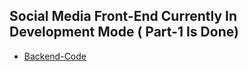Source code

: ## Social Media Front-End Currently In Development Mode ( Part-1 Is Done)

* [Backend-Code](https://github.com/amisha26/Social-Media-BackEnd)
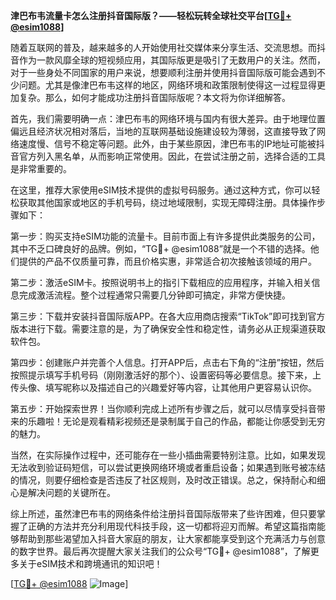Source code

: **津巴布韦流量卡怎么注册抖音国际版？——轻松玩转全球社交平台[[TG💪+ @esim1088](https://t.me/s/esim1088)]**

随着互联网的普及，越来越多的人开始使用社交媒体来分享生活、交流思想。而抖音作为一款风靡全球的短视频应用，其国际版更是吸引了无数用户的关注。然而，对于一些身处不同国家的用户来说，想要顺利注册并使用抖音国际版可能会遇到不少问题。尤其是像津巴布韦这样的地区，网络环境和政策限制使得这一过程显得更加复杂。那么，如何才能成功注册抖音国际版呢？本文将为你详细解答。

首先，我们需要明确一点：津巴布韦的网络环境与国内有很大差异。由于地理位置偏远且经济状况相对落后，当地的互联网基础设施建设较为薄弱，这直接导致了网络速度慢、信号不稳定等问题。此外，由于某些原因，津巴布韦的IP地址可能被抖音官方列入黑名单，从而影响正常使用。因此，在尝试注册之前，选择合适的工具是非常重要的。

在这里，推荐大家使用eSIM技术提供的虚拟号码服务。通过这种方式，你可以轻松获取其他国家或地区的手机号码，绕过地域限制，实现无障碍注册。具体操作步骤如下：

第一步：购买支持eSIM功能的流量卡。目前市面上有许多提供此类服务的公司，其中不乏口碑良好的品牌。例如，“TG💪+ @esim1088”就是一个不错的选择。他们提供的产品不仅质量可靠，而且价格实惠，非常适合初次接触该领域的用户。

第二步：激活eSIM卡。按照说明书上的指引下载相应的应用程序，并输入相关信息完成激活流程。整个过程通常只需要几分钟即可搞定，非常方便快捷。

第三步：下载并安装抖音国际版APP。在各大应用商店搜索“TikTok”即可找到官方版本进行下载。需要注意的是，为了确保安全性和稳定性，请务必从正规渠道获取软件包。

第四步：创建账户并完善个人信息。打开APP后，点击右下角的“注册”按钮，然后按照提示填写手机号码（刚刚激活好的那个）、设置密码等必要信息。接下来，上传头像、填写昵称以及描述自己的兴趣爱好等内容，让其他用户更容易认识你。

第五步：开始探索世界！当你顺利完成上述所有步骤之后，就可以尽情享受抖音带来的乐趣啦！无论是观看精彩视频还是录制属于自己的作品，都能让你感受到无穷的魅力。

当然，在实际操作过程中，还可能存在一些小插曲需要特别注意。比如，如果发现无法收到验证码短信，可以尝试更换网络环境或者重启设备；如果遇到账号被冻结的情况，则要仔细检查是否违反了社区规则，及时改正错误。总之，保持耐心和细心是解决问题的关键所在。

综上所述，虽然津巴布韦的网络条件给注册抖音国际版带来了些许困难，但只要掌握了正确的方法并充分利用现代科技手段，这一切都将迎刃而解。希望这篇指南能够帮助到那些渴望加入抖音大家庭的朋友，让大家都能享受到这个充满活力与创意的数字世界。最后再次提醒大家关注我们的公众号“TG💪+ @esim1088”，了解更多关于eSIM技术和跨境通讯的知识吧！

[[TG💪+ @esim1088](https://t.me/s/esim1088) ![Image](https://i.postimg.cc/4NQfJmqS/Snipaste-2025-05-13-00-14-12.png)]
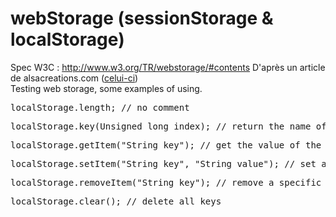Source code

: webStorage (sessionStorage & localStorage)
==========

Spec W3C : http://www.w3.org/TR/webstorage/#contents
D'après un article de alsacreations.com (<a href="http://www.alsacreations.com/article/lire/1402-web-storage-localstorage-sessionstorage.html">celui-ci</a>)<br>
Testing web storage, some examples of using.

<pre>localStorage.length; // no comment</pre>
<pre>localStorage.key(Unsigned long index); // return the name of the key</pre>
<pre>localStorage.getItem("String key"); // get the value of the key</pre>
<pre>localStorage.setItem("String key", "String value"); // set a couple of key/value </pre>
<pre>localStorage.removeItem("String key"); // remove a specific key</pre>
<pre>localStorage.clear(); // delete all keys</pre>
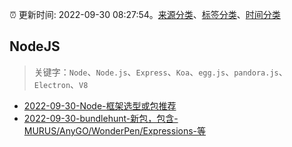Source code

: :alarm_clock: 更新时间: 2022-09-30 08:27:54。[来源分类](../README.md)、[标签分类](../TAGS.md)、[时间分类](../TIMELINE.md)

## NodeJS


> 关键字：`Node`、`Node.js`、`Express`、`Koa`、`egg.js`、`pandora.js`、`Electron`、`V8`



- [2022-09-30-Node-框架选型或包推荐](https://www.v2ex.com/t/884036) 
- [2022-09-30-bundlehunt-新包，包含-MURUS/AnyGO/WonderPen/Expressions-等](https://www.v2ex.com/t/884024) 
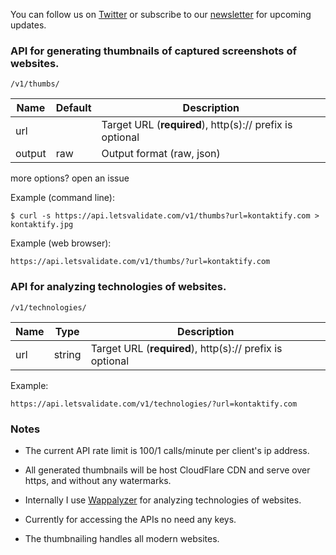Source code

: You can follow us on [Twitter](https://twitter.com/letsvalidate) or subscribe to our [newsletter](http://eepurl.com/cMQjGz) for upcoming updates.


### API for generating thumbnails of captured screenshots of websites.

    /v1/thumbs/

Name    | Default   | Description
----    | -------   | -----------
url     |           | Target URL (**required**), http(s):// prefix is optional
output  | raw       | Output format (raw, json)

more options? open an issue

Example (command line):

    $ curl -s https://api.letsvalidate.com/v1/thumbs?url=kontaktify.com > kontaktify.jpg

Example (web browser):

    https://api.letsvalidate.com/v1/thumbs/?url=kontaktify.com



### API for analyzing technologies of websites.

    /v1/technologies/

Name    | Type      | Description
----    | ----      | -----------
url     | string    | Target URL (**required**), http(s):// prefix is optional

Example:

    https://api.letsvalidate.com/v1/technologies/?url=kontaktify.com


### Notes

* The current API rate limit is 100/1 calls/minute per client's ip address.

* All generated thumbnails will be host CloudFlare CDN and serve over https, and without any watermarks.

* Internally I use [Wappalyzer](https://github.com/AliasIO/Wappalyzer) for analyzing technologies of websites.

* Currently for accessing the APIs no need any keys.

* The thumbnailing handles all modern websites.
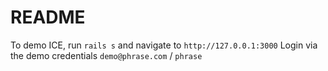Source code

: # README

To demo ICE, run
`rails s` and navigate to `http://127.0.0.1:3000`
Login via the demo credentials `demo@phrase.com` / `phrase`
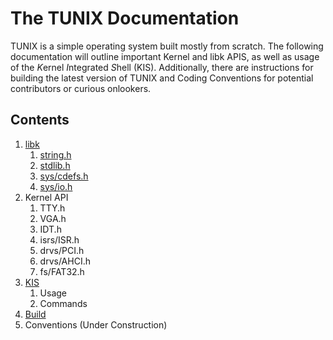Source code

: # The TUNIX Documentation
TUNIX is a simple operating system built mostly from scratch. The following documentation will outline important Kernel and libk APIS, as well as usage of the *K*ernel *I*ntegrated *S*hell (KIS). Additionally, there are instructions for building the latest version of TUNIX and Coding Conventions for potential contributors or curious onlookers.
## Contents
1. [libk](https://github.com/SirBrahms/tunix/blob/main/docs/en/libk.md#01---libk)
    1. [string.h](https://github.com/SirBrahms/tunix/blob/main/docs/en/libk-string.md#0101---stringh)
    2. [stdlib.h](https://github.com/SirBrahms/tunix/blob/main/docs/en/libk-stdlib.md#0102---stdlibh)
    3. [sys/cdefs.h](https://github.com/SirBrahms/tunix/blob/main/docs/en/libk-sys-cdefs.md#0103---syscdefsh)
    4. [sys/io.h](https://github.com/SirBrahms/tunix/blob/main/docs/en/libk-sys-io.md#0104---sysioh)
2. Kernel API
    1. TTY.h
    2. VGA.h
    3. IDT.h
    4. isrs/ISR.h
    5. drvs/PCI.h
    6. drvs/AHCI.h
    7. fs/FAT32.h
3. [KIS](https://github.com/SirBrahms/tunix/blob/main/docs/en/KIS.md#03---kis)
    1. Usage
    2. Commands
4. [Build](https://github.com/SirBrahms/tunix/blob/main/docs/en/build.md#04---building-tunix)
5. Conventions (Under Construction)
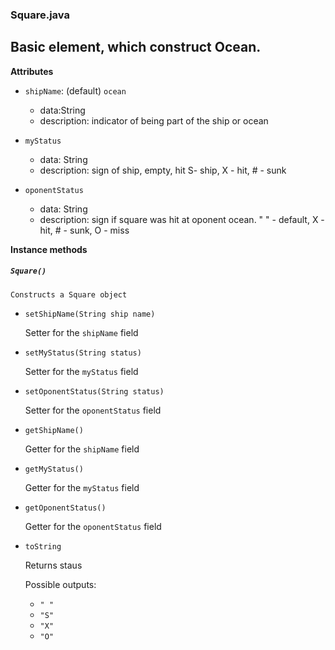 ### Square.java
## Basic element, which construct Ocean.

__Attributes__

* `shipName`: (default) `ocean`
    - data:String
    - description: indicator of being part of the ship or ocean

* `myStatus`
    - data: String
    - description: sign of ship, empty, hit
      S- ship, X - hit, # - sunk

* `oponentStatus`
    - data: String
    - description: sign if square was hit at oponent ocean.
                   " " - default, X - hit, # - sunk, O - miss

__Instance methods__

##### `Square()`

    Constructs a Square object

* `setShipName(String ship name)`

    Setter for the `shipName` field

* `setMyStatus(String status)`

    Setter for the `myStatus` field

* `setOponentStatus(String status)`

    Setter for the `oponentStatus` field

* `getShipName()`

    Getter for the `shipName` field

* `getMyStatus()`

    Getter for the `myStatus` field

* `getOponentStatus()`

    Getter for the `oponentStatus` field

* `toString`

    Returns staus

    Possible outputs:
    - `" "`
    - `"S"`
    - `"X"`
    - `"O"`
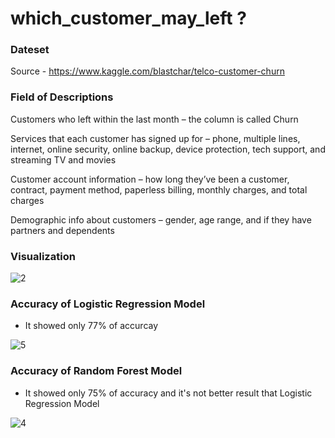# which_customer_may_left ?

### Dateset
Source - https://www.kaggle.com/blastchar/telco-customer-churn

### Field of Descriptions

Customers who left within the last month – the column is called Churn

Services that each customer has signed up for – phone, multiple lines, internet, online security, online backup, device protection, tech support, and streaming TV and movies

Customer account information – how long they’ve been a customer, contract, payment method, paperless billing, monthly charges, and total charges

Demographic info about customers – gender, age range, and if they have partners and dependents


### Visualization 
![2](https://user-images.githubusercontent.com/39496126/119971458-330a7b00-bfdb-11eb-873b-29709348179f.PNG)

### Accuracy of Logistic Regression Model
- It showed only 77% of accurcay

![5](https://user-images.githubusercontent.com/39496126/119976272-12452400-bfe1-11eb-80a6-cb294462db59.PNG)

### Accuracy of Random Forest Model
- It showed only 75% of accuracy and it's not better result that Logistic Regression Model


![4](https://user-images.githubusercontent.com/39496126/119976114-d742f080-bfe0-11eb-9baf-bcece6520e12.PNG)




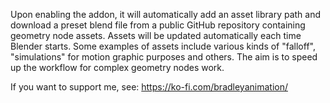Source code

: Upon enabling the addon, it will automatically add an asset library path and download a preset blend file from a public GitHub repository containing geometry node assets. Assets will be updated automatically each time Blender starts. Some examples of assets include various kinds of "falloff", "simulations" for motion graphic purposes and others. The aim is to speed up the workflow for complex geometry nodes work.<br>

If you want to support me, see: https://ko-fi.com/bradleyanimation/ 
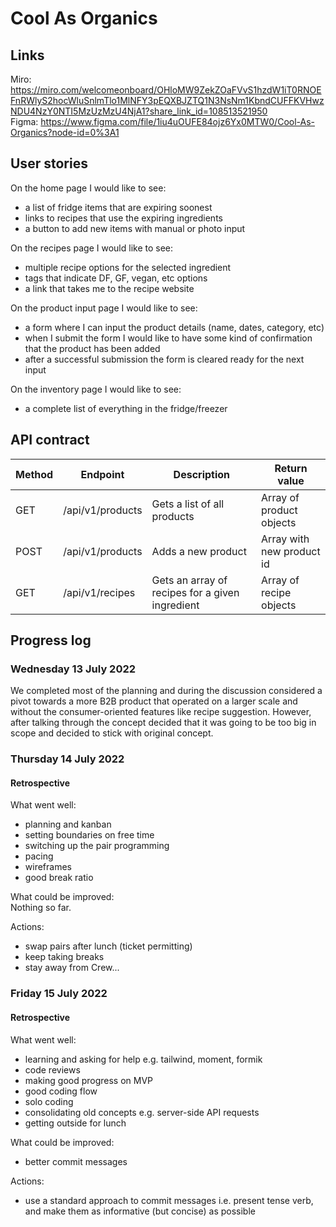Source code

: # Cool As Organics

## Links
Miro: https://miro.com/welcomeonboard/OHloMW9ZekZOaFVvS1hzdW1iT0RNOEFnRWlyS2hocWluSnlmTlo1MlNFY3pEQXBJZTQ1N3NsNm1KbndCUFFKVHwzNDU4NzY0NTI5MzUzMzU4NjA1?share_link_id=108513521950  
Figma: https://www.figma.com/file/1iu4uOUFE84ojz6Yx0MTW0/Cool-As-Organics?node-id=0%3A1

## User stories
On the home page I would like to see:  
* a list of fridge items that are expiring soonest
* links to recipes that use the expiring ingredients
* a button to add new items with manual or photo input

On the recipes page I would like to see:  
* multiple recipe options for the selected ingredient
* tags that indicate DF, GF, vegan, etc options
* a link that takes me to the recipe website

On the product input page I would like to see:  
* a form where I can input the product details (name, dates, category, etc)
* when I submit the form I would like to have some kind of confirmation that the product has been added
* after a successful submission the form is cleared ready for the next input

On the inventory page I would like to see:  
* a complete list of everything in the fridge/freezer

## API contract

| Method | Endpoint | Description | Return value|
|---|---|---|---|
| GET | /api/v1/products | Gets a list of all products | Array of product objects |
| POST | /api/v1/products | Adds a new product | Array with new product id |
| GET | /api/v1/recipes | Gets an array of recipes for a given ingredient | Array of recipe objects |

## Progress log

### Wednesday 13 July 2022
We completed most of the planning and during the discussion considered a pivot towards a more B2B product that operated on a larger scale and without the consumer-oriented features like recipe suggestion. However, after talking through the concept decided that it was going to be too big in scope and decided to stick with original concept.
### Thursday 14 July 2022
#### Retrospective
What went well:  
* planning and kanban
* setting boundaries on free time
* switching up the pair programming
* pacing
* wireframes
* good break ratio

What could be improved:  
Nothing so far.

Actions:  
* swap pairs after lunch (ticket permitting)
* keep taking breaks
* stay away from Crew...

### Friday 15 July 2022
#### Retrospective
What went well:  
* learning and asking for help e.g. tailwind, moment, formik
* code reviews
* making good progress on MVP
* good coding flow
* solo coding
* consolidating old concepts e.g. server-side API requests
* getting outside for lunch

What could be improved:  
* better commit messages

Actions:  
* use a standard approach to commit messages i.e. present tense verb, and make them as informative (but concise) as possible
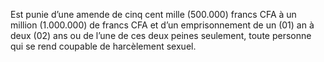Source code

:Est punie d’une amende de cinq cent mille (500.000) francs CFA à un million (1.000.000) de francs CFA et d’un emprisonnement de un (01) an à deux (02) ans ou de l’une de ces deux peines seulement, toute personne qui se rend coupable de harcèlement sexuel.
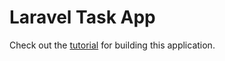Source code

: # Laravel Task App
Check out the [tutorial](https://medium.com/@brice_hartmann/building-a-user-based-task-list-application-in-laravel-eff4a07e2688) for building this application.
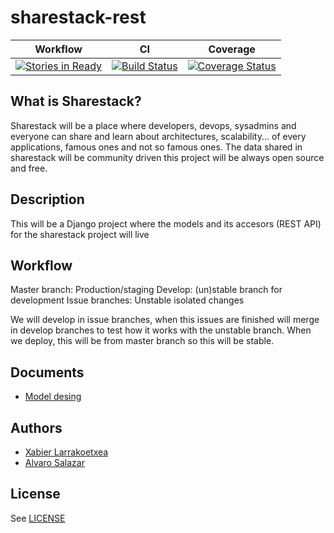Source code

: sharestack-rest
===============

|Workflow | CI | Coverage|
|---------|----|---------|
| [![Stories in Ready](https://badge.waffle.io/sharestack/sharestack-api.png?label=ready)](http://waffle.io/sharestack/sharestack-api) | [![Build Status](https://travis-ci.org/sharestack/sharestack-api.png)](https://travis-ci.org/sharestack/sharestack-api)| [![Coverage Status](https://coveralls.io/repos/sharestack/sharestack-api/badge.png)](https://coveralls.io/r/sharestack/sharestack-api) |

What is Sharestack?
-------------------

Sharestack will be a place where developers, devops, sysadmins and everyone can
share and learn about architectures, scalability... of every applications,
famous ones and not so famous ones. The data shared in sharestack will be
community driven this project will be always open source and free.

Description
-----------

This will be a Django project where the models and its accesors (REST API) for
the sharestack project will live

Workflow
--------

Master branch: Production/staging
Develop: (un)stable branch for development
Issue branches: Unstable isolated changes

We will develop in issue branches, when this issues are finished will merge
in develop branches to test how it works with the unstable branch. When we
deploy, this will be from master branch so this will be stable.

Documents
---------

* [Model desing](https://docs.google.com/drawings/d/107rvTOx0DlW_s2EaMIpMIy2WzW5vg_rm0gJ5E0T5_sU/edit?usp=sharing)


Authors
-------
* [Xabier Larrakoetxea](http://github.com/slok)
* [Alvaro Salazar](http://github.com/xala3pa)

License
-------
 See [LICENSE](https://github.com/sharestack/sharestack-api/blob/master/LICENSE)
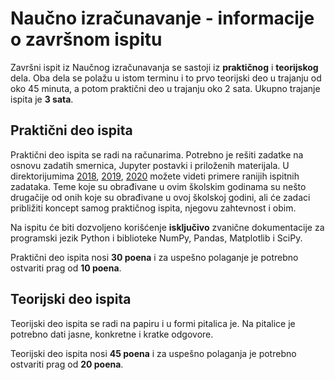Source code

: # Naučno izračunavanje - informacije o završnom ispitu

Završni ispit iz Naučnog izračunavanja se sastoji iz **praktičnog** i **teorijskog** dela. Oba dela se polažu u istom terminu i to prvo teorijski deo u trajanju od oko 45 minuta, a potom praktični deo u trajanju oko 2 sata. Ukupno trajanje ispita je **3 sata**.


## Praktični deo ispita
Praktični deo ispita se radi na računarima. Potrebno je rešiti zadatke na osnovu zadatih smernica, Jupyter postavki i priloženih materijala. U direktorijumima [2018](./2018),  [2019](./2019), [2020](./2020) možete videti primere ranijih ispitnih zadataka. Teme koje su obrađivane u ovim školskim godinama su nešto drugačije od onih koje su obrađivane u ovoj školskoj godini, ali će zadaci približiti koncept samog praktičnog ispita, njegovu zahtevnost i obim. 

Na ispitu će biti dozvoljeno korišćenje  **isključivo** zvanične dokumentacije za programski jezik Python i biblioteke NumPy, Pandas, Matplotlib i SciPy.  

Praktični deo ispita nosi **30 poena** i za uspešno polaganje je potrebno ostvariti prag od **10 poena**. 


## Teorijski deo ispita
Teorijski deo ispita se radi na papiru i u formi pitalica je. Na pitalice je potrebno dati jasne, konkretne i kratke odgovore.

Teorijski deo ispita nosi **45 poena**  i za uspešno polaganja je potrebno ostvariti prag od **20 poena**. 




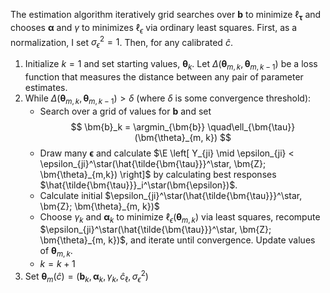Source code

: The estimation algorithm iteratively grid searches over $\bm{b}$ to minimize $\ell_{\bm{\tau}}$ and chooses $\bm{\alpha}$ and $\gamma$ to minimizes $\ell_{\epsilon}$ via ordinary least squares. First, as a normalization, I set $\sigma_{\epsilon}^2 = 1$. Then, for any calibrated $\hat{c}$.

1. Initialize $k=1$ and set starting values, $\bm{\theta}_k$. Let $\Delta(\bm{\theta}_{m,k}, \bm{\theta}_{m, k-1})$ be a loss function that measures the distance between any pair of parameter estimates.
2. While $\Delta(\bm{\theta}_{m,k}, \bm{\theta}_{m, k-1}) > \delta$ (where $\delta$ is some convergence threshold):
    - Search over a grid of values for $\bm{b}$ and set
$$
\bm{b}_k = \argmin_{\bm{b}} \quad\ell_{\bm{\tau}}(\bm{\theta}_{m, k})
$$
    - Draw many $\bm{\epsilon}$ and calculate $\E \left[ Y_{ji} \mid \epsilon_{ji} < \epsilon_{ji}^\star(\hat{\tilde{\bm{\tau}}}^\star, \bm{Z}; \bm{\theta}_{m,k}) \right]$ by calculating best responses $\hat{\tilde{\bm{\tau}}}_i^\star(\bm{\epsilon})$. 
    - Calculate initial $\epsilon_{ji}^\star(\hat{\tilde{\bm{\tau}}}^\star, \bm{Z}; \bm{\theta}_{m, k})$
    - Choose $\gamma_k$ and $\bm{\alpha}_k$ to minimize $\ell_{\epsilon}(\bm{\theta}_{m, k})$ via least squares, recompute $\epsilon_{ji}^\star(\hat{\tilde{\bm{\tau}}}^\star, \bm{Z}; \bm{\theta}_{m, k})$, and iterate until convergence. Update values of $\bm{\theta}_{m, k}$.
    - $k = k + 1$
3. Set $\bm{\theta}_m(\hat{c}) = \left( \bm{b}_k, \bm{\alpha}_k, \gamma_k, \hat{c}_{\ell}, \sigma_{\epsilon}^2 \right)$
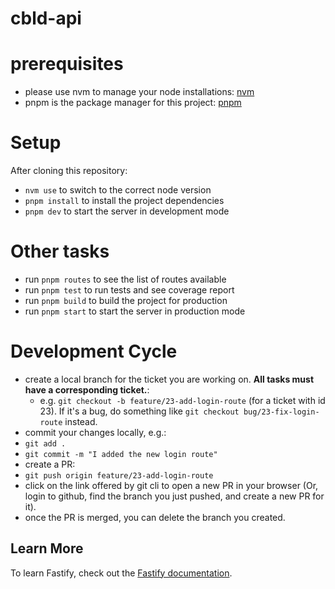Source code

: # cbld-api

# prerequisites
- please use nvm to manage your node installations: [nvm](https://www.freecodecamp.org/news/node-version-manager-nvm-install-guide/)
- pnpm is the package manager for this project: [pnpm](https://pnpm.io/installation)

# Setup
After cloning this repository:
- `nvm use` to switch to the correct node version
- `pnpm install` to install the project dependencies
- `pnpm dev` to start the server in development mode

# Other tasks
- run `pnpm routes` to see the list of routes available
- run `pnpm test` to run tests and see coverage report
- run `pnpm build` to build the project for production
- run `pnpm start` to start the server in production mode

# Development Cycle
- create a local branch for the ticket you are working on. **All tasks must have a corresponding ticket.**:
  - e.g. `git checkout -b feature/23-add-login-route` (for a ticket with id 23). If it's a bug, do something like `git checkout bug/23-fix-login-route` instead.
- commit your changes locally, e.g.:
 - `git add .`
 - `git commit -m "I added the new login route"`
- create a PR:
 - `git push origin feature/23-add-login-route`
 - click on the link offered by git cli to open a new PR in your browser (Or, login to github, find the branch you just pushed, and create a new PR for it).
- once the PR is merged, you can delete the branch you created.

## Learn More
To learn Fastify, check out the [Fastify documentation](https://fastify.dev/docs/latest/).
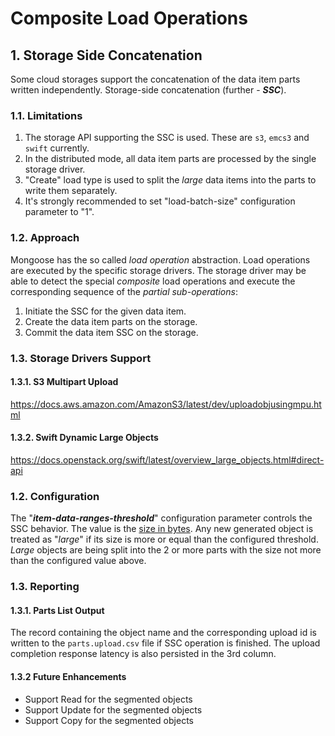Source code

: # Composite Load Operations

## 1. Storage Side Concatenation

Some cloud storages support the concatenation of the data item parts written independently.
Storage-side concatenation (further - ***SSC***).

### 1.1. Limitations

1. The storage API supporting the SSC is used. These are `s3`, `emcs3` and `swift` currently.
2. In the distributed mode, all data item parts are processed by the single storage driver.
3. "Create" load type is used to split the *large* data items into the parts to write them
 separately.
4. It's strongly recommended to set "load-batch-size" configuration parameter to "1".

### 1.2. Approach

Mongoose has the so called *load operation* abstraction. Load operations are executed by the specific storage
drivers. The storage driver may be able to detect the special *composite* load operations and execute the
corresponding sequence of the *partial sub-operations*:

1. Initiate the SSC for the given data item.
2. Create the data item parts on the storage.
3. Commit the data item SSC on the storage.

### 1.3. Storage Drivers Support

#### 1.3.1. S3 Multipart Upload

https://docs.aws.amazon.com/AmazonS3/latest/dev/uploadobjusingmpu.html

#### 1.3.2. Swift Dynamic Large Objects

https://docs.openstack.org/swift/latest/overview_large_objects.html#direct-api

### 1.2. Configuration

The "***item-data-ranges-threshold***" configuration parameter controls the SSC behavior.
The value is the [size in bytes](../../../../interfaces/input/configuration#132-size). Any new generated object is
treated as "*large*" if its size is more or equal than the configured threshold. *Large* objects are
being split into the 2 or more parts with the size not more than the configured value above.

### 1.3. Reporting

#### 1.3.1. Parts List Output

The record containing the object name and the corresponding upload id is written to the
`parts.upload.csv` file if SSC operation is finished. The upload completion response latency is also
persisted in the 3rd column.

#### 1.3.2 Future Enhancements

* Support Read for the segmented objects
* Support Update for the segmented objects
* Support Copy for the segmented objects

• **Requirement**
A single number is expected here: the count of lines in the material above with "options" in them.

• **Expected answer**
3